Indian Computing Olympiad

Training Material


Basic Graph Algorithms→Amazing Robots (IOI 2003)

You are given two different mazes of size less than 20×20. Each maze contains a robots (R). Each maze also contains some guards G (at most 10). The mazes may not be the same and robots may not be in the same starting position.

         # # . # . # #         # # . # . # #
         R # . # G . .         . # . . . G .
         . . . . . # #         . . . . . # #
         . G . . . . .         . G . . . . .
         . . . # . . .         . . . . # R .
         # . # # # . .         # . # # # . .
      

Some cells on the maze are on the periphery, from where the robot can exit the maze. The aim is to get both robots to exit the maze without being captured by the guards.

To move the robot, you give an instruction of the form "move(direction)", where direction is one of North, South, East or West. If you say "move(N)", for instance, both robots move one step North, if they can. If either robot is blocked in this direction by a wall, the robot stays where it is. If either robot has left the maze already, the move applies only to the other robot.
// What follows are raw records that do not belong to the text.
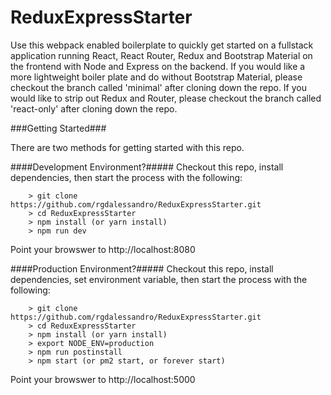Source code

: # ReduxExpressStarter

Use this webpack enabled boilerplate to quickly get started on a fullstack application running React, React Router, Redux and Bootstrap Material on the frontend with Node and Express on the backend. If you would like a more lightweight boiler plate and do without Bootstrap Material, please checkout the branch called 'minimal' after cloning down the repo. If you would like to strip out Redux and Router, please checkout the branch called 'react-only' after cloning down the repo.

###Getting Started###

There are two methods for getting started with this repo.

####Development Environment?#####
Checkout this repo, install dependencies, then start the process with the following:

```
	> git clone https://github.com/rgdalessandro/ReduxExpressStarter.git
	> cd ReduxExpressStarter
	> npm install (or yarn install)
	> npm run dev
```
Point your browswer to http://localhost:8080

####Production Environment?#####
Checkout this repo, install dependencies, set environment variable, then start the process with the following:

```
	> git clone https://github.com/rgdalessandro/ReduxExpressStarter.git
	> cd ReduxExpressStarter
	> npm install (or yarn install)
	> export NODE_ENV=production
	> npm run postinstall
	> npm start (or pm2 start, or forever start)
```
Point your browswer to http://localhost:5000
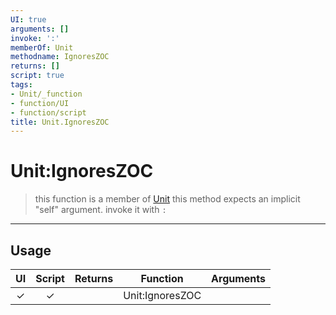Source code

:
 ```yaml
---
UI: true
arguments: []
invoke: ':'
memberOf: Unit
methodname: IgnoresZOC
returns: []
script: true
tags:
- Unit/_function
- function/UI
- function/script
title: Unit.IgnoresZOC
---
```

# Unit:IgnoresZOC
> this function is a member of [Unit](civ-6/lua/Unit.md)
> this method expects an implicit "self" argument. invoke it with `:`
-----
## Usage
|  UI | Script | Returns | Function | Arguments |
|:---:|:------:|-------:|:--------:|:---------|
|✓|✓||Unit:IgnoresZOC||
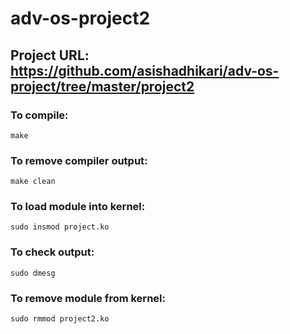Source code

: # adv-os-project2
## Project URL: https://github.com/asishadhikari/adv-os-project/tree/master/project2


### To compile:
```make```

### To remove compiler output:
```make clean ```


### To load module into kernel:
```sudo insmod project.ko```

### To check output:
```sudo dmesg```

### To remove module from kernel:
```sudo rmmod project2.ko```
The guards move either E-W or N-S on paths of fixed length. You are given the initial direction and the length of his path (this is between 2 and 4). Each time you move the robot, each guard moves one step along his path. If a guard has reached the end of his path, he turns around and moves back. You can assume that the paths followed by the guard are free of blocks, at no time do two guards stand on the same cell.

A guard catches a robot if

  • After some move, the guard and the robot are on the same cell
  • At some move, the guard and the robot cross each other by swapping cells.

Solution

Do a BFS on the state space.

Naive state space is

  1. Position of robots in each grid.
  2. Position of each guard.

This is too large (state space is 400 × 400 × ....).
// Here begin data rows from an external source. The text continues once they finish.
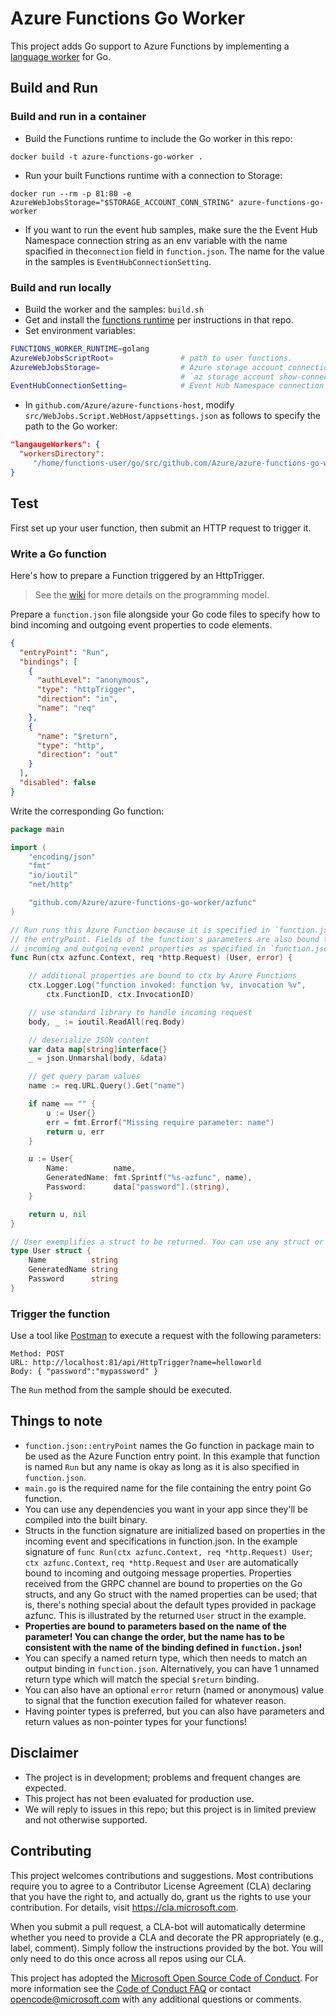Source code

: # Azure Functions Go Worker

This project adds Go support to Azure Functions by implementing a [language
worker][] for Go.

[language worker]: https://github.com/Azure/azure-functions-host/wiki/Language-Extensibility

## Build and Run

### Build and run in a container

- Build the Functions runtime to include the Go worker in this repo:

`docker build -t azure-functions-go-worker .`

- Run your built Functions runtime with a connection to Storage:

`docker run --rm -p 81:80 -e AzureWebJobsStorage="$STORAGE_ACCOUNT_CONN_STRING" azure-functions-go-worker`

- If you want to run the event hub samples, make sure the the Event Hub Namespace connection string as an env variable with the name spacified in the`connection` field in `function.json`. The name for the value in the samples is `EventHubConnectionSetting`.

### Build and run locally

- Build the worker and the samples: `build.sh`
- Get and install the [functions runtime](https://github.com/Azure/azure-functions-host)
  per instructions in that repo.
- Set environment variables:

```bash
FUNCTIONS_WORKER_RUNTIME=golang
AzureWebJobsScriptRoot=               # path to user functions.
AzureWebJobsStorage=                  # Azure storage account connection string from
                                      # `az storage account show-connection-string`
EventHubConnectionSetting=            # Event Hub Namespace connection string.
```

- In `github.com/Azure/azure-functions-host`, modify
  `src/WebJobs.Script.WebHost/appsettings.json` as follows to specify the
  path to the Go worker:

```json
"langaugeWorkers": {
  "workersDirectory":
     "/home/functions-user/go/src/github.com/Azure/azure-functions-go-worker/workers"
}
```

## Test

First set up your user function, then submit an HTTP request to trigger it.

### Write a Go function

Here's how to prepare a Function triggered by an HttpTrigger.

> See the [wiki](https://github.com/Azure/azure-functions-go-worker/wiki) for
> more details on the programming model.

Prepare a `function.json` file alongside your Go code files to specify how to
bind incoming and outgoing event properties to code elements.

```json
{
  "entryPoint": "Run",
  "bindings": [
    {
      "authLevel": "anonymous",
      "type": "httpTrigger",
      "direction": "in",
      "name": "req"
    },
    {
      "name": "$return",
      "type": "http",
      "direction": "out"
    }
  ],
  "disabled": false
}
```

Write the corresponding Go function:

```go
package main

import (
	"encoding/json"
	"fmt"
	"io/ioutil"
	"net/http"

	"github.com/Azure/azure-functions-go-worker/azfunc"
)

// Run runs this Azure Function because it is specified in `function.json` as
// the entryPoint. Fields of the function's parameters are also bound to
// incoming and outgoing event properties as specified in `function.json`.
func Run(ctx azfunc.Context, req *http.Request) (User, error) {

	// additional properties are bound to ctx by Azure Functions
	ctx.Logger.Log("function invoked: function %v, invocation %v",
		ctx.FunctionID, ctx.InvocationID)

	// use standard library to handle incoming request
	body, _ := ioutil.ReadAll(req.Body)

	// deserialize JSON content
	var data map[string]interface{}
	_ = json.Unmarshal(body, &data)

	// get query param values
	name := req.URL.Query().Get("name")

	if name == "" {
		u := User{}
		err = fmt.Errorf("Missing require parameter: name")
		return u, err
	}

	u := User{
		Name:          name,
		GeneratedName: fmt.Sprintf("%s-azfunc", name),
		Password:      data["password"].(string),
	}

	return u, nil
}

// User exemplifies a struct to be returned. You can use any struct or *struct.
type User struct {
	Name          string
	GeneratedName string
	Password      string
}
```

### Trigger the function

Use a tool like [Postman](https://www.getpostman.com/apps) to execute a request
with the following parameters:

```
Method: POST
URL: http://localhost:81/api/HttpTrigger?name=helloworld
Body: { "password":"mypassword" }
```

The `Run` method from the sample should be executed.

## Things to note

- `function.json::entryPoint` names the Go function in package main to be used
  as the Azure Function entry point. In this example that function is named
  `Run` but any name is okay as long as it is also specified in
  `function.json`.
- `main.go` is the required name for the file containing the entry point Go
  function.
- You can use any dependencies you want in your app since they'll be compiled
  into the built binary.
- Structs in the function signature are initialized based on properties in the
  incoming event and specifications in function.json. In the example
  signature of `func Run(ctx azfunc.Context, req *http.Request) User`; `ctx azfunc.Context`, `req *http.Request` and `User` are automatically bound to
  incoming and outgoing message properties. Properties received from the GRPC
  channel are bound to properties on the Go structs, and any Go struct
  with the named properties can be used; that is, there's nothing special about
  the default types provided in package azfunc. This is illustrated by the
  returned `User` struct in the example.
- **Properties are bound to parameters based on the name of the parameter! You
  can change the order, but the name has to be consistent with the name of the
  binding defined in `function.json`!**
- You can specify a named return type, which then needs to match an output
  binding in `function.json`. Alternatively, you can have 1 unnamed return type
  which will match the special `$return` binding.
- You can also have an optional `error` return (named or anonymous) value to signal that the function execution
  failed for whatever reason.
- Having pointer types is preferred, but you can also have parameters and return values as non-pointer types for your functions!

## Disclaimer

- The project is in development; problems and frequent changes are expected.
- This project has not been evaluated for production use.
- We will reply to issues in this repo; but this project is in limited preview
  and not otherwise supported.

## Contributing

This project welcomes contributions and suggestions. Most contributions require
you to agree to a Contributor License Agreement (CLA) declaring that you have
the right to, and actually do, grant us the rights to use your contribution.
For details, visit https://cla.microsoft.com.

When you submit a pull request, a CLA-bot will automatically determine whether
you need to provide a CLA and decorate the PR appropriately (e.g., label,
comment). Simply follow the instructions provided by the bot. You will only
need to do this once across all repos using our CLA.

This project has adopted the [Microsoft Open Source Code of
Conduct](https://opensource.microsoft.com/codeofconduct/). For more
information see the [Code of Conduct
FAQ](https://opensource.microsoft.com/codeofconduct/faq/) or contact
[opencode@microsoft.com](mailto:opencode@microsoft.com) with any additional
questions or comments.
Instead, compute the guards' positions as a function of time. In this case, we need to maintain:

  1. Position of robots in each grid.
  2. Current time T.

State space is still 400 × 400 × N, where N is the number of steps till they get out, which may become too large.

Observe that the guards' beats are of length 2, 3 or 4. Thus, each guard returns to his starting position after 2, 4 or 6 moves. Thus, we only need to keep track of time T modulo 2, 4 and 6. Since lcm(2,4,6) is 12, if we keep track of T modulo 12, we can recover all these three values.

In this problem, it is important to recognize that the path lengths for the guards allow you to cut down the state space of the BFS dramatically, to bring it within limits. Also, the number of edges is small because each node has at most 4 neighbours, corresponding to the N-S-E-W moves.